Resulta paradójico que aquellos que más insisten en que hay que «educar
en valores» suelen titubear cuando se les pregunta qué son los valores y por tanto en cuáles de todos ellos habría que colocar una instructiva lupa de aumento. Existen valores económicos, valores religiosos, valores deportivos, valores estéticos, valores morales, valores financieros, valores de cambio, valores de uso, una batahola de valores que convierten la expresión «educar en valores» en una fórmula lingüística huera. Ocurre algo parecido entre los que lanzan el quejumbroso veredicto «los valores están en crisis». Es un
diagnóstico que ni matiza qué valores están depreciados ni utiliza referencias cronológicas para que el enunciado cobre cierto sentido histórico. Además, subrepticiamente introduce una comparación que señala la falaz existencia de una Arcadia moral en la que al parecer el ser humano vivía el gran mediodía de la ética. Cuando se habla de valores habría que
interrogarse de qué valores estamos hablando para poder entendernos. En el orbe
axiológico existen dos grandes tipos de valores: los valores éticos y los valores
personales. Los primeros tratan de contestar a preguntas relacionadas con la siempre controvertida
convivencia, esa gigantesca intersección en la que la vida nos ubica al lado de todos los demás nada más nacer.
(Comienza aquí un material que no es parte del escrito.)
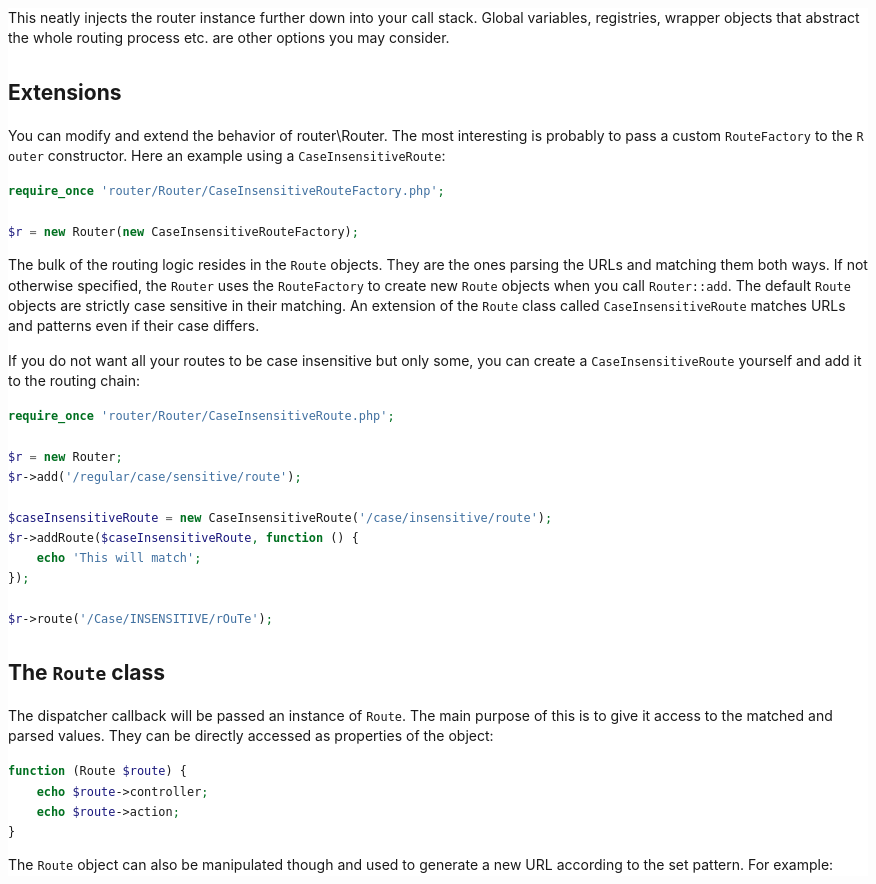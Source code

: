 This neatly injects the router instance further down into your call stack. Global variables, registries, wrapper objects that abstract the whole routing process etc. are other options you may consider.


Extensions
----------

You can modify and extend the behavior of router\Router. The most interesting is probably to pass a custom `RouteFactory` to the `Router` constructor. Here an example using a `CaseInsensitiveRoute`:

```php
require_once 'router/Router/CaseInsensitiveRouteFactory.php';

$r = new Router(new CaseInsensitiveRouteFactory);
```

The bulk of the routing logic resides in the `Route` objects. They are the ones parsing the URLs and matching them both ways. If not otherwise specified, the `Router` uses the `RouteFactory` to create new `Route` objects when you call `Router::add`. The default `Route` objects are strictly case sensitive in their matching. An extension of the `Route` class called `CaseInsensitiveRoute` matches URLs and patterns even if their case differs.

If you do not want all your routes to be case insensitive but only some, you can create a `CaseInsensitiveRoute` yourself and add it to the routing chain:

```php
require_once 'router/Router/CaseInsensitiveRoute.php';

$r = new Router;
$r->add('/regular/case/sensitive/route');

$caseInsensitiveRoute = new CaseInsensitiveRoute('/case/insensitive/route');
$r->addRoute($caseInsensitiveRoute, function () {
    echo 'This will match';
});

$r->route('/Case/INSENSITIVE/rOuTe');
```


The `Route` class
-----------------

The dispatcher callback will be passed an instance of `Route`. The main purpose of this is to give it access to the matched and parsed values. They can be directly accessed as properties of the object:

```php
function (Route $route) {
    echo $route->controller;
    echo $route->action;
}
```

The `Route` object can also be manipulated though and used to generate a new URL according to the set pattern. For example:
De esas preguntas afloran respuestas encarnadas en principios que
intentan orientar el comportamiento. Como el hombre es un ser con los demás, en imbatible expresión de Heidegger, una existencia vinculada indefectiblemente a
otras existencias, necesitamos enfatizar unas formas de conducta y amortiguar la presencia
de otras para que esa convivencia sea lo más óptima posible para todos. Es lo
que en algunas nomenclaturas se denomina ética de mínimos.
Esta ética de
mínimos suele ofrecer soluciones a los problemas derivados de la idea de
justicia, que a su vez conexa de un modo directo con la noción de sujeto y de
dignidad que nos hemos dado los seres humanos a nosotros mismos. Estos valores
de genealogía ética suelen interiorizarse y encarnarse en un repertorio de conductas cuando arraigan desde la
convicción, y suelen ser muy frágiles cuando son fruto de la convención. Su educación no se circunscribe exclusivamente a la oferta
curricular, o a un concreto plan de estudios, ni tampoco es patrimonio de las instituciones educativas, sino que su
enseñanza y aprendizaje nos compete a todos a través de la herramienta pedagógica más potente
de todos los tiempos, el recurso didáctico más solvente incluso en esta época de vasta colonización digital, el ejemplo, el único discurso que no necesita palabras
para crear memoria y hábito. Dicho con un eslogan, «la educación pertenece a toda la tribu», como repite constantemente
José Antonio Marina en su bibliografía.
Pero en la
constelación de los valores también figuran los valores personales. Son
aquellas preferencias que hacen que cada uno de nosotros seamos diferentes
respecto a los demás, poseamos unos resortes identitarios que definen nuestra
singularidad, delimitan la persona que somos, nos dotan de personalidad a través de la capacidad de escoger entre las diferentes opciones que nos ofrece a cada momento el mundo circundante. Se trataría de la estratificación de aquello que posee relevancia
para nosotros y que vincula directamente con el contenido de nuestra felicidad
como individuos. Es lo que en la nomenclatura anterior se denomina
ética de
máximos. La felicidad depende de lo que a cada uno le haga feliz porque somos nosotros los que jerarquizamos qué es lo importante y qué es lo
anodino para nuestra vida, y esa selección puede mostrar mucha disparidad con la que realicen otras personas. Ocurre que la
pluralidad del contenido de esa felicidad se da en una trama social
que a pesar de su saludable heterogeneidad exige la preeminencia de una idea de sujeto y unas formas de conducta sobre
otras para que la experiencia de vivir y convivir no sea demasiado áspera e inhóspita.
Una ética de mínimos para que
podamos elegir con conocimiento y responsabilidad una ética de máximos.